Kadai or Karahi is a round or flat bottomed deep pan similar to a wok and lends its name to this dish. Its traditionally made with cast iron and is very heavy but these days you get the lighter non stick varieties too. This is a North Indian dish and the addition of bell pepper to this dish gives it a very distinct taste. The idea for this curry came from one of the many Indian cookery books that we have, called “Prashad, cooking with Indian Masters”. The book has some very good recipes and Kadai chicken is one of them. Though the idea for the recipe is from this book, it has a few of my own modifications too.
- Chicken - 1 whole
- Marinade for chicken:-
- Turmeric powder - 1/2 tsp
- Chilly powder - 1/2 tsp
- Garam masala powder - 1/2 tsp
- Salt - 1 tsp
- For the curry:-
- Oil/ghee - 3 tbsp
- Cinnamon stick - 1" piece
- Green cardamom, whole - 2
- Cloves - 5
- Cumin seeds - 1 tsp
- Red chillies - 3, broken into pieces
- Green chillies - 2, chopped
- Ginger garlic paste - 1 tbsp
- Onions - 3, large, finely chopped
- Tomatoes - 3, finely chopped
- Bell pepper (capsicum) - 1, finely chopped
- Turmeric powder - 1/2 tsp
- Red chilly powder - 1 to 1 1/2 tsp (or depending on your taste)
- Coriander powder - 1 tsp
- Kasuri methi (dry fenugreek leaves) - 1 tsp
- Garam masala powder - 1 tsp
- Salt to taste
- Cilantro - for garnish
Clean chicken and cut into bit size pieces. Marinate chicken in turmeric powder, chilly powder, garam masala powder and salt. Mix well and set aside in the refrigerator for 2-3 hours or you can do it overnight too.
Finely chop onions, green chillies, tomatoes and bell pepper, set aside.
Pound coriander seeds using a mortar and pestle or you use the coffee grinder to powder it or use store bought coriander powder.

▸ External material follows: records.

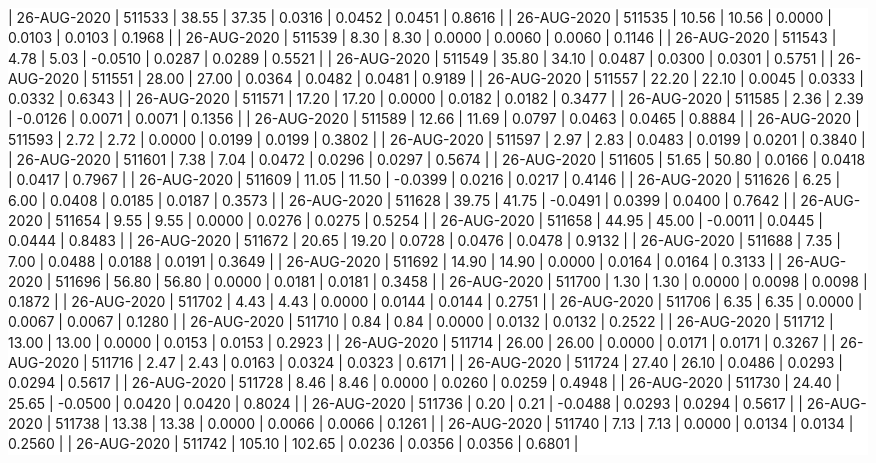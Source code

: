| 26-AUG-2020 | 511533 | 38.55 | 37.35 | 0.0316 | 0.0452 | 0.0451 | 0.8616 |
| 26-AUG-2020 | 511535 | 10.56 | 10.56 | 0.0000 | 0.0103 | 0.0103 | 0.1968 |
| 26-AUG-2020 | 511539 | 8.30 | 8.30 | 0.0000 | 0.0060 | 0.0060 | 0.1146 |
| 26-AUG-2020 | 511543 | 4.78 | 5.03 | -0.0510 | 0.0287 | 0.0289 | 0.5521 |
| 26-AUG-2020 | 511549 | 35.80 | 34.10 | 0.0487 | 0.0300 | 0.0301 | 0.5751 |
| 26-AUG-2020 | 511551 | 28.00 | 27.00 | 0.0364 | 0.0482 | 0.0481 | 0.9189 |
| 26-AUG-2020 | 511557 | 22.20 | 22.10 | 0.0045 | 0.0333 | 0.0332 | 0.6343 |
| 26-AUG-2020 | 511571 | 17.20 | 17.20 | 0.0000 | 0.0182 | 0.0182 | 0.3477 |
| 26-AUG-2020 | 511585 | 2.36 | 2.39 | -0.0126 | 0.0071 | 0.0071 | 0.1356 |
| 26-AUG-2020 | 511589 | 12.66 | 11.69 | 0.0797 | 0.0463 | 0.0465 | 0.8884 |
| 26-AUG-2020 | 511593 | 2.72 | 2.72 | 0.0000 | 0.0199 | 0.0199 | 0.3802 |
| 26-AUG-2020 | 511597 | 2.97 | 2.83 | 0.0483 | 0.0199 | 0.0201 | 0.3840 |
| 26-AUG-2020 | 511601 | 7.38 | 7.04 | 0.0472 | 0.0296 | 0.0297 | 0.5674 |
| 26-AUG-2020 | 511605 | 51.65 | 50.80 | 0.0166 | 0.0418 | 0.0417 | 0.7967 |
| 26-AUG-2020 | 511609 | 11.05 | 11.50 | -0.0399 | 0.0216 | 0.0217 | 0.4146 |
| 26-AUG-2020 | 511626 | 6.25 | 6.00 | 0.0408 | 0.0185 | 0.0187 | 0.3573 |
| 26-AUG-2020 | 511628 | 39.75 | 41.75 | -0.0491 | 0.0399 | 0.0400 | 0.7642 |
| 26-AUG-2020 | 511654 | 9.55 | 9.55 | 0.0000 | 0.0276 | 0.0275 | 0.5254 |
| 26-AUG-2020 | 511658 | 44.95 | 45.00 | -0.0011 | 0.0445 | 0.0444 | 0.8483 |
| 26-AUG-2020 | 511672 | 20.65 | 19.20 | 0.0728 | 0.0476 | 0.0478 | 0.9132 |
| 26-AUG-2020 | 511688 | 7.35 | 7.00 | 0.0488 | 0.0188 | 0.0191 | 0.3649 |
| 26-AUG-2020 | 511692 | 14.90 | 14.90 | 0.0000 | 0.0164 | 0.0164 | 0.3133 |
| 26-AUG-2020 | 511696 | 56.80 | 56.80 | 0.0000 | 0.0181 | 0.0181 | 0.3458 |
| 26-AUG-2020 | 511700 | 1.30 | 1.30 | 0.0000 | 0.0098 | 0.0098 | 0.1872 |
| 26-AUG-2020 | 511702 | 4.43 | 4.43 | 0.0000 | 0.0144 | 0.0144 | 0.2751 |
| 26-AUG-2020 | 511706 | 6.35 | 6.35 | 0.0000 | 0.0067 | 0.0067 | 0.1280 |
| 26-AUG-2020 | 511710 | 0.84 | 0.84 | 0.0000 | 0.0132 | 0.0132 | 0.2522 |
| 26-AUG-2020 | 511712 | 13.00 | 13.00 | 0.0000 | 0.0153 | 0.0153 | 0.2923 |
| 26-AUG-2020 | 511714 | 26.00 | 26.00 | 0.0000 | 0.0171 | 0.0171 | 0.3267 |
| 26-AUG-2020 | 511716 | 2.47 | 2.43 | 0.0163 | 0.0324 | 0.0323 | 0.6171 |
| 26-AUG-2020 | 511724 | 27.40 | 26.10 | 0.0486 | 0.0293 | 0.0294 | 0.5617 |
| 26-AUG-2020 | 511728 | 8.46 | 8.46 | 0.0000 | 0.0260 | 0.0259 | 0.4948 |
| 26-AUG-2020 | 511730 | 24.40 | 25.65 | -0.0500 | 0.0420 | 0.0420 | 0.8024 |
| 26-AUG-2020 | 511736 | 0.20 | 0.21 | -0.0488 | 0.0293 | 0.0294 | 0.5617 |
| 26-AUG-2020 | 511738 | 13.38 | 13.38 | 0.0000 | 0.0066 | 0.0066 | 0.1261 |
| 26-AUG-2020 | 511740 | 7.13 | 7.13 | 0.0000 | 0.0134 | 0.0134 | 0.2560 |
| 26-AUG-2020 | 511742 | 105.10 | 102.65 | 0.0236 | 0.0356 | 0.0356 | 0.6801 |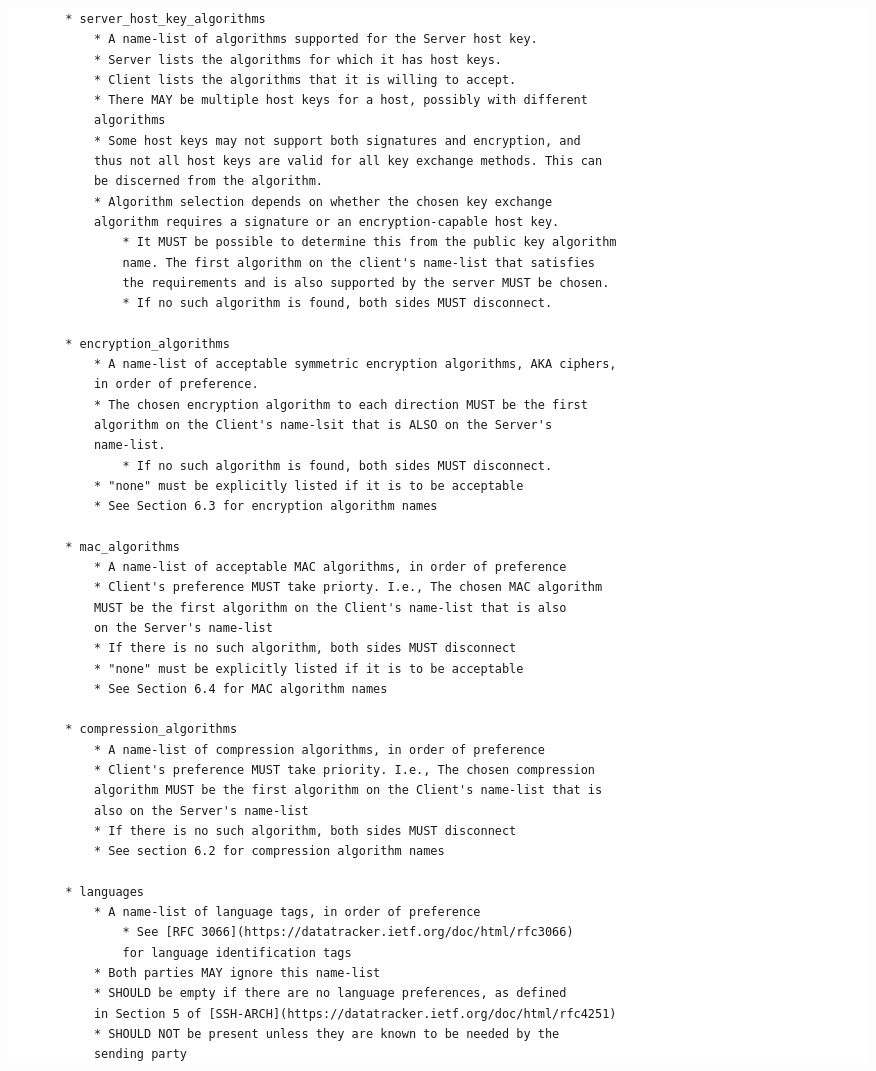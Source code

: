             * server_host_key_algorithms
                * A name-list of algorithms supported for the Server host key.
                * Server lists the algorithms for which it has host keys.
                * Client lists the algorithms that it is willing to accept.
                * There MAY be multiple host keys for a host, possibly with different
                algorithms
                * Some host keys may not support both signatures and encryption, and
                thus not all host keys are valid for all key exchange methods. This can
                be discerned from the algorithm.
                * Algorithm selection depends on whether the chosen key exchange
                algorithm requires a signature or an encryption-capable host key.
                    * It MUST be possible to determine this from the public key algorithm
                    name. The first algorithm on the client's name-list that satisfies
                    the requirements and is also supported by the server MUST be chosen.
                    * If no such algorithm is found, both sides MUST disconnect.
            
            * encryption_algorithms
                * A name-list of acceptable symmetric encryption algorithms, AKA ciphers,
                in order of preference.
                * The chosen encryption algorithm to each direction MUST be the first
                algorithm on the Client's name-lsit that is ALSO on the Server's
                name-list.
                    * If no such algorithm is found, both sides MUST disconnect.
                * "none" must be explicitly listed if it is to be acceptable
                * See Section 6.3 for encryption algorithm names

            * mac_algorithms
                * A name-list of acceptable MAC algorithms, in order of preference
                * Client's preference MUST take priorty. I.e., The chosen MAC algorithm 
                MUST be the first algorithm on the Client's name-list that is also
                on the Server's name-list 
                * If there is no such algorithm, both sides MUST disconnect
                * "none" must be explicitly listed if it is to be acceptable
                * See Section 6.4 for MAC algorithm names
            
            * compression_algorithms
                * A name-list of compression algorithms, in order of preference
                * Client's preference MUST take priority. I.e., The chosen compression 
                algorithm MUST be the first algorithm on the Client's name-list that is
                also on the Server's name-list
                * If there is no such algorithm, both sides MUST disconnect
                * See section 6.2 for compression algorithm names
            
            * languages
                * A name-list of language tags, in order of preference
                    * See [RFC 3066](https://datatracker.ietf.org/doc/html/rfc3066)
                    for language identification tags
                * Both parties MAY ignore this name-list
                * SHOULD be empty if there are no language preferences, as defined
                in Section 5 of [SSH-ARCH](https://datatracker.ietf.org/doc/html/rfc4251)
                * SHOULD NOT be present unless they are known to be needed by the
                sending party
            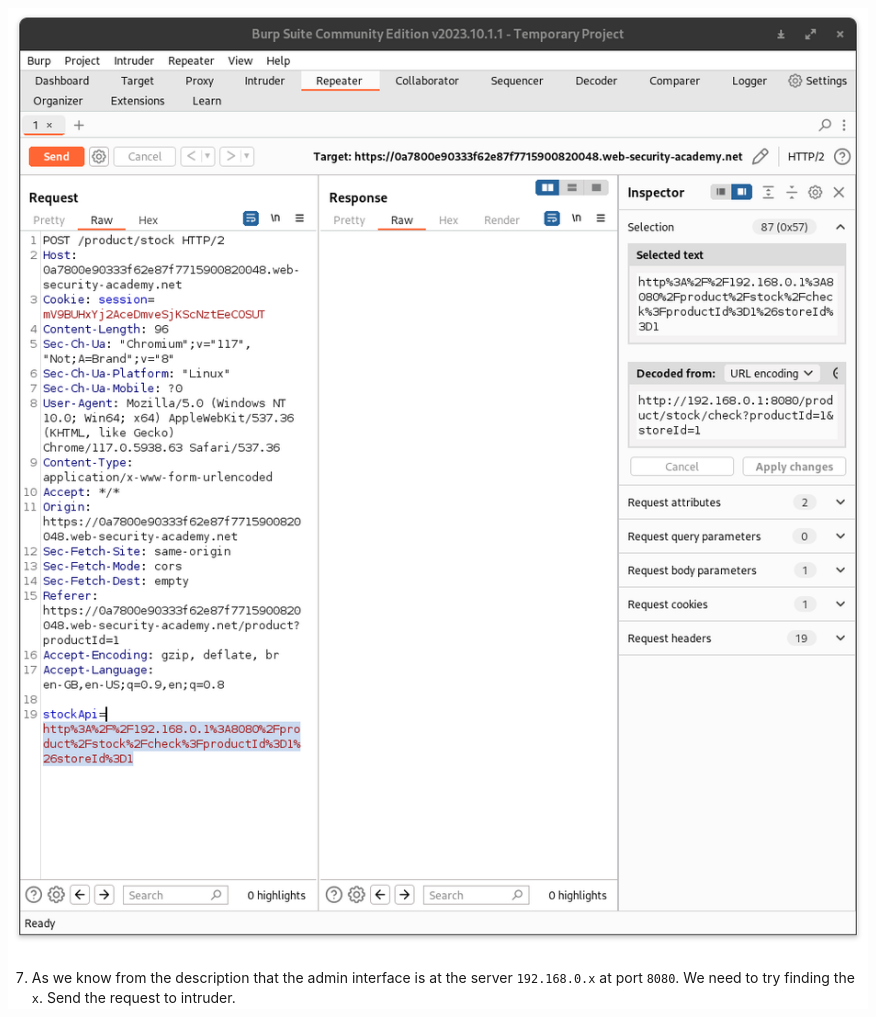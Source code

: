 ![image](./Attachments/SSRF-Lab2-6.png)

7. As we know from the description that the admin interface is at the server `192.168.0.x` at port `8080`. We need to try finding the `x`. Send the request to intruder.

Heat oil/ghee in a flat bottomed pan. Put in the cinnamon stick, cloves and green cardamom (whole). When fragrant, add the cumin seeds and after they splutter, put in the red chillies, finely chopped green chillies and ginger garlic paste. Fry till they turn light brown and then add the finely chopped onions. Mix well and fry till onions turn golden brown.
Put in the chopped tomatoes and bell pepper and mix well. Fry till tomatoes are soft and pulpy. At this point, if you have a hand blender, use it to blend all the ingredients in the pan.
When the tomatoes and bell pepper are soft and pulpy, add turmeric powder, chilly powder, coriander powder and kasuri methi and mix well. Fry for another 5 minutes or so till the raw smell of kasuri methi disappears.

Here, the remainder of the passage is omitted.